TASK TO CARRY OUT: Would you output the entries below only from the line containing "### [Applicability](#)" through the line containing "- Makes the subsystem **easier to use**", exactly as they stand and with both ends included?

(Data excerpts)
----

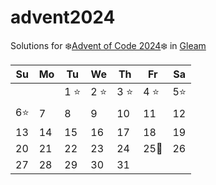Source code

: # advent2024

Solutions for ❄️[Advent of Code 2024]❄️ in [Gleam]

| Su   | Mo   | Tu   | We   | Th    | Fr   | Sa   |
| ---- | ---- | ---- | ---- | ----- | ---- | ---- |
|      |      | 1 ⭐ | 2 ⭐ | 3 ⭐ | 4 ⭐| 5⭐ |
| 6⭐  | 7  | 8  | 9 | 10 | 11 | 12 |
| 13 | 14 | 15 | 16 | 17   | 18   | 19   |
| 20   | 21   | 22   | 23   | 24    | 25🎄 | 26   |
| 27   | 28   | 29   | 30   | 31    |      |      |



[Advent of Code 2024]: https://adventofcode.com/2024
[Gleam]: https://gleam.run/
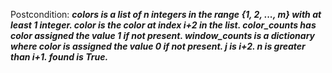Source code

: Postcondition: ***colors is a list of n integers in the range {1, 2, ..., m} with at least 1 integer. color is the color at index i+2 in the list. color_counts has color assigned the value 1 if not present. window_counts is a dictionary where color is assigned the value 0 if not present. j is i+2. n is greater than i+1. found is True.***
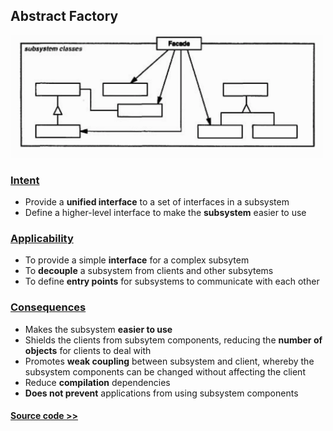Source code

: ## Abstract Factory

<img src="facade.png" alt="Facade" width=500px /> 

### [Intent](#)
- Provide a **unified interface** to a set of interfaces in a subsystem
- Define a higher-level interface to make the **subsystem** easier to use

### [Applicability](#)
- To provide a simple **interface** for a complex subsytem
- To **decouple** a subsystem from clients and other subsytems
- To define **entry points** for subsystems to communicate with each other

### [Consequences](#)
- Makes the subsystem **easier to use**
- Shields the clients from subsytem components, reducing the **number of objects** for clients to deal with
- Promotes **weak coupling** between subsystem and client, whereby the subsystem components can be changed without affecting the client
- Reduce **compilation** dependencies
- **Does not prevent** applications from using subsystem components

#### [Source code >>](facade/)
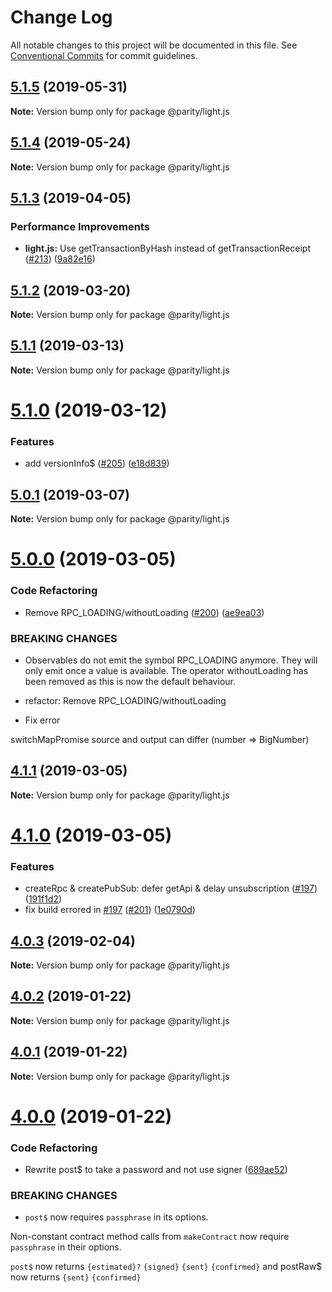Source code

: # Change Log

All notable changes to this project will be documented in this file.
See [Conventional Commits](https://conventionalcommits.org) for commit guidelines.

## [5.1.5](https://github.com/paritytech/js-libs/tree/master/packages/light.js/compare/v5.1.4...v5.1.5) (2019-05-31)

**Note:** Version bump only for package @parity/light.js





## [5.1.4](https://github.com/paritytech/js-libs/tree/master/packages/light.js/compare/v5.1.3...v5.1.4) (2019-05-24)

**Note:** Version bump only for package @parity/light.js





## [5.1.3](https://github.com/paritytech/js-libs/tree/master/packages/light.js/compare/v5.1.2...v5.1.3) (2019-04-05)


### Performance Improvements

* **light.js:** Use getTransactionByHash instead of getTransactionReceipt ([#213](https://github.com/paritytech/js-libs/tree/master/packages/light.js/issues/213)) ([9a82e16](https://github.com/paritytech/js-libs/tree/master/packages/light.js/commit/9a82e16))





## [5.1.2](https://github.com/paritytech/js-libs/tree/master/packages/light.js/compare/v5.1.1...v5.1.2) (2019-03-20)

**Note:** Version bump only for package @parity/light.js





## [5.1.1](https://github.com/paritytech/js-libs/tree/master/packages/light.js/compare/v5.1.0...v5.1.1) (2019-03-13)

**Note:** Version bump only for package @parity/light.js





# [5.1.0](https://github.com/paritytech/js-libs/tree/master/packages/light.js/compare/v5.0.1...v5.1.0) (2019-03-12)


### Features

* add versionInfo$ ([#205](https://github.com/paritytech/js-libs/tree/master/packages/light.js/issues/205)) ([e18d839](https://github.com/paritytech/js-libs/tree/master/packages/light.js/commit/e18d839))





## [5.0.1](https://github.com/paritytech/js-libs/tree/master/packages/light.js/compare/v5.0.0...v5.0.1) (2019-03-07)

**Note:** Version bump only for package @parity/light.js





# [5.0.0](https://github.com/paritytech/js-libs/tree/master/packages/light.js/compare/v4.1.1...v5.0.0) (2019-03-05)


### Code Refactoring

* Remove RPC_LOADING/withoutLoading ([#200](https://github.com/paritytech/js-libs/tree/master/packages/light.js/issues/200)) ([ae9ea03](https://github.com/paritytech/js-libs/tree/master/packages/light.js/commit/ae9ea03))


### BREAKING CHANGES

* Observables do not emit the symbol RPC_LOADING anymore. They will
only emit once a value is available. The operator withoutLoading
has been removed as this is now the default behaviour.

* refactor: Remove RPC_LOADING/withoutLoading

* Fix error

switchMapPromise source and output can differ (number => BigNumber)





## [4.1.1](https://github.com/paritytech/js-libs/tree/master/packages/light.js/compare/v4.1.0...v4.1.1) (2019-03-05)

**Note:** Version bump only for package @parity/light.js





# [4.1.0](https://github.com/paritytech/js-libs/tree/master/packages/light.js/compare/v4.0.3...v4.1.0) (2019-03-05)


### Features

* createRpc & createPubSub: defer getApi & delay unsubscription ([#197](https://github.com/paritytech/js-libs/tree/master/packages/light.js/issues/197)) ([191f1d2](https://github.com/paritytech/js-libs/tree/master/packages/light.js/commit/191f1d2))
* fix build errored in [#197](https://github.com/paritytech/js-libs/tree/master/packages/light.js/issues/197) ([#201](https://github.com/paritytech/js-libs/tree/master/packages/light.js/issues/201)) ([1e0790d](https://github.com/paritytech/js-libs/tree/master/packages/light.js/commit/1e0790d))





## [4.0.3](https://github.com/paritytech/js-libs/tree/master/packages/light.js/compare/v4.0.2...v4.0.3) (2019-02-04)

**Note:** Version bump only for package @parity/light.js





## [4.0.2](https://github.com/paritytech/js-libs/tree/master/packages/light.js/compare/v4.0.1...v4.0.2) (2019-01-22)

**Note:** Version bump only for package @parity/light.js





## [4.0.1](https://github.com/paritytech/js-libs/tree/master/packages/light.js/compare/v4.0.0...v4.0.1) (2019-01-22)

**Note:** Version bump only for package @parity/light.js





# [4.0.0](https://github.com/paritytech/js-libs/tree/master/packages/light.js/compare/v3.0.31...v4.0.0) (2019-01-22)


### Code Refactoring

* Rewrite post$ to take a password and not use signer ([689ae52](https://github.com/paritytech/js-libs/tree/master/packages/light.js/commit/689ae52))


### BREAKING CHANGES

* `post$` now requires `passphrase` in its options.

Non-constant contract method calls from `makeContract` now require `passphrase` in their options.

`post$` now returns `{estimated}?` `{signed}` `{sent}` `{confirmed}` and postRaw$ now returns `{sent}` `{confirmed}`
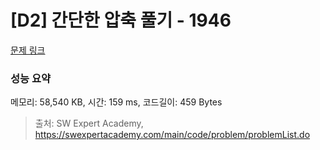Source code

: # [D2] 간단한 압축 풀기 - 1946 

[문제 링크](https://swexpertacademy.com/main/code/problem/problemDetail.do?contestProbId=AV5PmkDKAOMDFAUq) 

### 성능 요약

메모리: 58,540 KB, 시간: 159 ms, 코드길이: 459 Bytes



> 출처: SW Expert Academy, https://swexpertacademy.com/main/code/problem/problemList.do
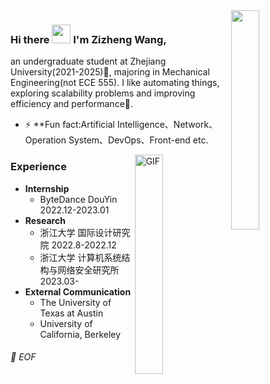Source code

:   
<img align="right" src="https://media.giphy.com/media/6yU7IF9L3950A/giphy.gif" width="30%">

### Hi there <img src="https://raw.githubusercontent.com/iampavangandhi/iampavangandhi/master/gifs/Hi.gif" width="30px"> I'm Zizheng Wang,
an undergraduate student at Zhejiang University(2021-2025)🏫, majoring in Mechanical Engineering(not ECE 555). I like automating things, exploring scalability problems and improving efficiency and performance🚀. 
- ⚡ **Fun fact:Artificial Intelligence、Network、Operation System、DevOps、Front-end etc.

<img align="right" alt="GIF" src="https://media.giphy.com/media/13HgwGsXF0aiGY/giphy.gif" width="30%"/> 

### Experience
- **Internship**
  - ByteDance DouYin 2022.12-2023.01
- **Research**
  - 浙江大学 国际设计研究院 2022.8-2022.12
  - 浙江大学 计算机系统结构与网络安全研究所 2023.03-
- **External Communication**
  - The University of Texas at Austin
  - University of California, Berkeley

###### 💾 EOF








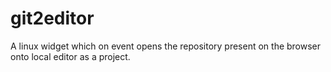 # git2editor
A linux widget which on event opens the repository present on the browser onto local editor as a project.
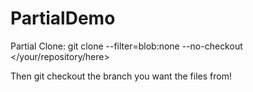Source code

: # PartialDemo

Partial Clone:
git clone --filter=blob:none --no-checkout </your/repository/here>

Then git checkout the branch you want the files from!
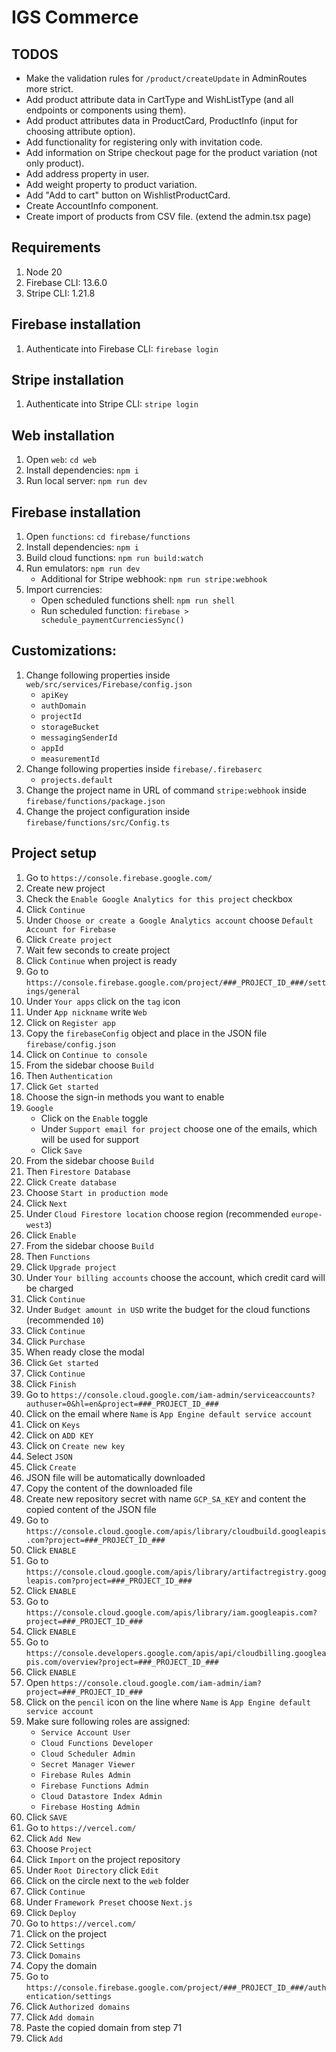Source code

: # IGS Commerce

## TODOS
- Make the validation rules for `/product/createUpdate` in AdminRoutes more strict.
- Add product attribute data in CartType and WishListType (and all endpoints or components using them).
- Add product attributes data in ProductCard, ProductInfo (input for choosing attribute option).
- Add functionality for registering only with invitation code.
- Add information on Stripe checkout page for the product variation (not only product).
- Add address property in user.
- Add weight property to product variation.
- Add "Add to cart" button on WishlistProductCard.
- Create AccountInfo component.
- Create import of products from CSV file. (extend the admin.tsx page)

## Requirements
1. Node 20
2. Firebase CLI: 13.6.0
3. Stripe CLI: 1.21.8

## Firebase installation
1. Authenticate into Firebase CLI: `firebase login`

## Stripe installation
1. Authenticate into Stripe CLI: `stripe login`

## Web installation
1. Open `web`: `cd web`
2. Install dependencies: `npm i`
3. Run local server: `npm run dev`

## Firebase installation
1. Open `functions`: `cd firebase/functions`
2. Install dependencies: `npm i`
3. Build cloud functions: `npm run build:watch`
4. Run emulators: `npm run dev`
   - Additional for Stripe webhook: `npm run stripe:webhook`
5. Import currencies:
   - Open scheduled functions shell: `npm run shell`
   - Run scheduled function: `firebase > schedule_paymentCurrenciesSync()`

## Customizations:
1. Change following properties inside `web/src/services/Firebase/config.json`
   - `apiKey`
   - `authDomain`
   - `projectId`
   - `storageBucket`
   - `messagingSenderId`
   - `appId`
   - `measurementId`
2. Change following properties inside `firebase/.firebaserc`
   - `projects.default`
3. Change the project name in URL of command `stripe:webhook` inside `firebase/functions/package.json`
4. Change the project configuration inside `firebase/functions/src/Config.ts`

## Project setup
1. Go to `https://console.firebase.google.com/`
2. Create new project
3. Check the `Enable Google Analytics for this project` checkbox
4. Click `Continue`
5. Under `Choose or create a Google Analytics account` choose `Default Account for Firebase`
6. Click `Create project`
7. Wait few seconds to create project
8. Click `Continue` when project is ready
9. Go to `https://console.firebase.google.com/project/###_PROJECT_ID_###/settings/general`
10. Under `Your apps` click on the `tag` icon
11. Under `App nickname` write `Web`
12. Click on `Register app`
13. Copy the `firebaseConfig` object and place in the JSON file `firebase/config.json`
14. Click on `Continue to console`
15. From the sidebar choose `Build`
16. Then `Authentication`
17. Click `Get started`
18. Choose the sign-in methods you want to enable
19. `Google`
     - Click on the `Enable` toggle
     - Under `Support email for project` choose one of the emails, which will be used for support
     - Click `Save`
20. From the sidebar choose `Build`
21. Then `Firestore Database`
22. Click `Create database`
23. Choose `Start in production mode`
24. Click `Next`
25. Under `Cloud Firestore location` choose region (recommended `europe-west3`)
26. Click `Enable`
27. From the sidebar choose `Build`
28. Then `Functions`
29. Click `Upgrade project`
30. Under `Your billing accounts` choose the account, which credit card will be charged
31. Click `Continue`
32. Under `Budget amount in USD` write the budget for the cloud functions (recommended `10`)
33. Click `Continue`
34. Click `Purchase`
35. When ready close the modal
36. Click `Get started`
37. Click `Continue`
38. Click `Finish`
39. Go to `https://console.cloud.google.com/iam-admin/serviceaccounts?authuser=0&hl=en&project=###_PROJECT_ID_###`
40. Click on the email where `Name` is `App Engine default service account`
41. Click on `Keys`
42. Click on `ADD KEY`
43. Click on `Create new key`
44. Select `JSON`
45. Click `Create`
46. JSON file will be automatically downloaded
47. Copy the content of the downloaded file
48. Create new repository secret with name `GCP_SA_KEY` and content the copied content of the JSON file
49. Go to `https://console.cloud.google.com/apis/library/cloudbuild.googleapis.com?project=###_PROJECT_ID_###`
50. Click `ENABLE`
51. Go to `https://console.cloud.google.com/apis/library/artifactregistry.googleapis.com?project=###_PROJECT_ID_###`
52. Click `ENABLE`
53. Go to `https://console.cloud.google.com/apis/library/iam.googleapis.com?project=###_PROJECT_ID_###`
54. Click `ENABLE`
55. Go to `https://console.developers.google.com/apis/api/cloudbilling.googleapis.com/overview?project=###_PROJECT_ID_###`
56. Click `ENABLE`
57. Open `https://console.cloud.google.com/iam-admin/iam?project=###_PROJECT_ID_###`
58. Click on the `pencil` icon on the line where `Name` is `App Engine default service account`
59. Make sure following roles are assigned:
    - `Service Account User`
    - `Cloud Functions Developer`
    - `Cloud Scheduler Admin`
    - `Secret Manager Viewer`
    - `Firebase Rules Admin`
    - `Firebase Functions Admin`
    - `Cloud Datastore Index Admin`
    - `Firebase Hosting Admin`
60. Click `SAVE`
61. Go to `https://vercel.com/`
62. Click `Add New`
63. Choose `Project`
64. Click `Import` on the project repository
65. Under `Root Directory` click `Edit`
66. Click on the circle next to the `web` folder
67. Click `Continue`
68. Under `Framework Preset` choose `Next.js`
69. Click `Deploy`
70. Go to `https://vercel.com/`
71. Click on the project
72. Click `Settings`
73. Click `Domains`
74. Copy the domain
75. Go to `https://console.firebase.google.com/project/###_PROJECT_ID_###/authentication/settings`
76. Click `Authorized domains`
77. Click `Add domain`
78. Paste the copied domain from step 71
79. Click `Add`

----

PROBLEM SOLUTION:
### [Applicability](#)
- To provide a simple **interface** for a complex subsytem
- To **decouple** a subsystem from clients and other subsytems
- To define **entry points** for subsystems to communicate with each other

### [Consequences](#)
- Makes the subsystem **easier to use**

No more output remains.